(YOUR OBJECTIVE)
Beginning at the line that includes "Questo aggiornamento per la protezione supporta", return each line exactly through the end of the listing, and no line before it.

╭──

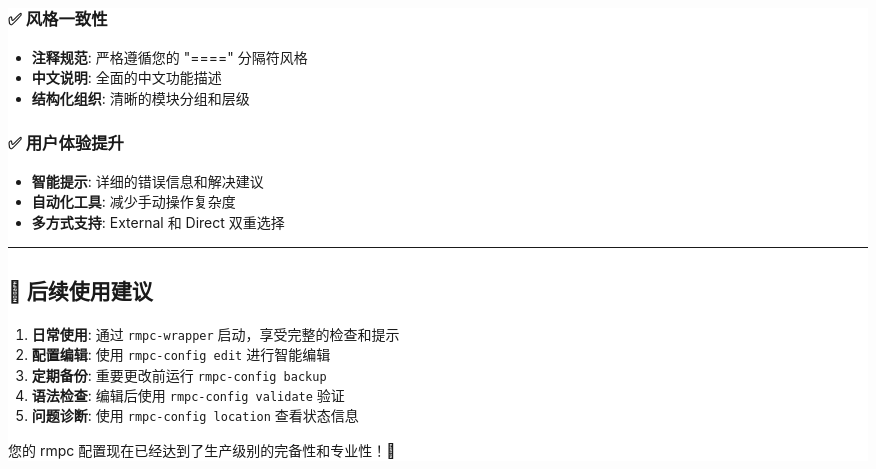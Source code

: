 ### ✅ 风格一致性
- **注释规范**: 严格遵循您的 "====" 分隔符风格
- **中文说明**: 全面的中文功能描述
- **结构化组织**: 清晰的模块分组和层级

### ✅ 用户体验提升
- **智能提示**: 详细的错误信息和解决建议
- **自动化工具**: 减少手动操作复杂度
- **多方式支持**: External 和 Direct 双重选择

---

## 🚀 后续使用建议

1. **日常使用**: 通过 `rmpc-wrapper` 启动，享受完整的检查和提示
2. **配置编辑**: 使用 `rmpc-config edit` 进行智能编辑
3. **定期备份**: 重要更改前运行 `rmpc-config backup`
4. **语法检查**: 编辑后使用 `rmpc-config validate` 验证
5. **问题诊断**: 使用 `rmpc-config location` 查看状态信息

您的 rmpc 配置现在已经达到了生产级别的完备性和专业性！🎉
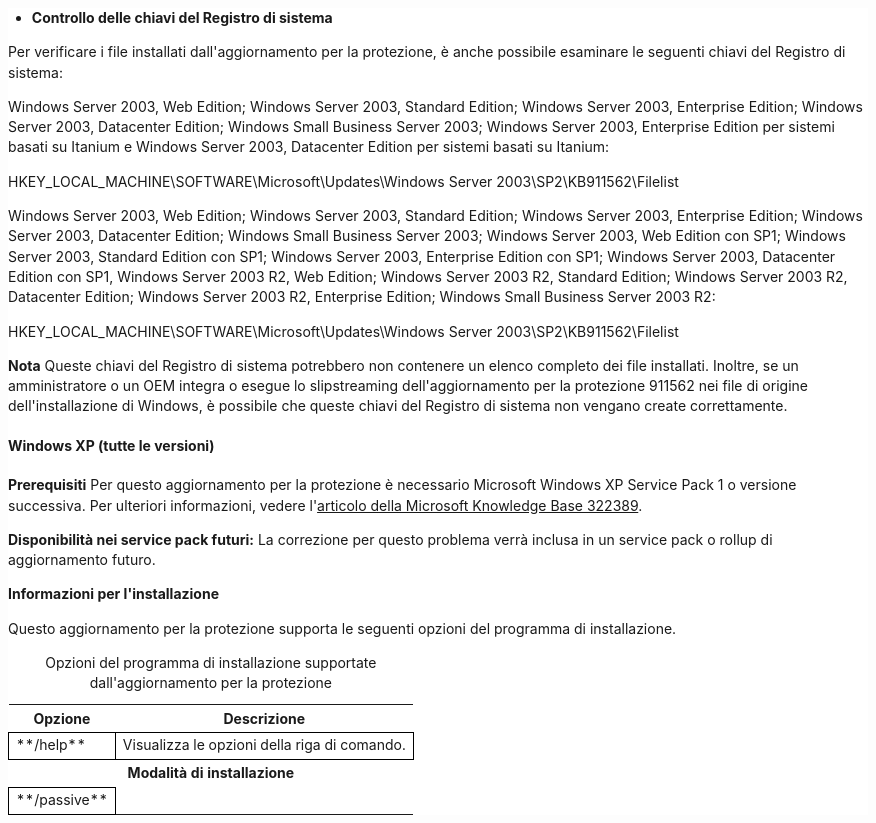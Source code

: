 -   **Controllo delle chiavi del Registro di sistema**

Per verificare i file installati dall'aggiornamento per la protezione, è anche possibile esaminare le seguenti chiavi del Registro di sistema:

Windows Server 2003, Web Edition; Windows Server 2003, Standard Edition; Windows Server 2003, Enterprise Edition; Windows Server 2003, Datacenter Edition; Windows Small Business Server 2003; Windows Server 2003, Enterprise Edition per sistemi basati su Itanium e Windows Server 2003, Datacenter Edition per sistemi basati su Itanium:

HKEY\_LOCAL\_MACHINE\\SOFTWARE\\Microsoft\\Updates\\Windows Server 2003\\SP2\\KB911562\\Filelist

Windows Server 2003, Web Edition; Windows Server 2003, Standard Edition; Windows Server 2003, Enterprise Edition; Windows Server 2003, Datacenter Edition; Windows Small Business Server 2003; Windows Server 2003, Web Edition con SP1; Windows Server 2003, Standard Edition con SP1; Windows Server 2003, Enterprise Edition con SP1; Windows Server 2003, Datacenter Edition con SP1, Windows Server 2003 R2, Web Edition; Windows Server 2003 R2, Standard Edition; Windows Server 2003 R2, Datacenter Edition; Windows Server 2003 R2, Enterprise Edition; Windows Small Business Server 2003 R2:

HKEY\_LOCAL\_MACHINE\\SOFTWARE\\Microsoft\\Updates\\Windows Server 2003\\SP2\\KB911562\\Filelist

**Nota** Queste chiavi del Registro di sistema potrebbero non contenere un elenco completo dei file installati. Inoltre, se un amministratore o un OEM integra o esegue lo slipstreaming dell'aggiornamento per la protezione 911562 nei file di origine dell'installazione di Windows, è possibile che queste chiavi del Registro di sistema non vengano create correttamente.

#### Windows XP (tutte le versioni)

**Prerequisiti**
Per questo aggiornamento per la protezione è necessario Microsoft Windows XP Service Pack 1 o versione successiva. Per ulteriori informazioni, vedere l'[articolo della Microsoft Knowledge Base 322389](http://support.microsoft.com/kb/322389).

**Disponibilità nei service pack futuri:**
La correzione per questo problema verrà inclusa in un service pack o rollup di aggiornamento futuro.

**Informazioni per l'installazione**

Questo aggiornamento per la protezione supporta le seguenti opzioni del programma di installazione.

<table class="dataTable">
<caption>
Opzioni del programma di installazione supportate dall'aggiornamento per la protezione
</caption>
<tr class="thead">
<th>
Opzione
</th>
<th>
Descrizione
</th>
</tr>
<tr>
<td style="border:1px solid black;">
**/help**
</td>
<td style="border:1px solid black;">
Visualizza le opzioni della riga di comando.
</td>
</tr>
<tr>
<th colspan="2">
Modalità di installazione
</th>
</tr>
<tr class="alternateRow">
<td style="border:1px solid black;">
**/passive**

╰──

(EXERCISE ANSWER)
Questo aggiornamento per la protezione supporta le seguenti opzioni del programma di installazione.

<table class="dataTable">
<caption>
Opzioni del programma di installazione supportate dall'aggiornamento per la protezione
</caption>
<tr class="thead">
<th>
Opzione
</th>
<th>
Descrizione
</th>
</tr>
<tr>
<td style="border:1px solid black;">
**/help**
</td>
<td style="border:1px solid black;">
Visualizza le opzioni della riga di comando.
</td>
</tr>
<tr>
<th colspan="2">
Modalità di installazione
</th>
</tr>
<tr class="alternateRow">
<td style="border:1px solid black;">
**/passive**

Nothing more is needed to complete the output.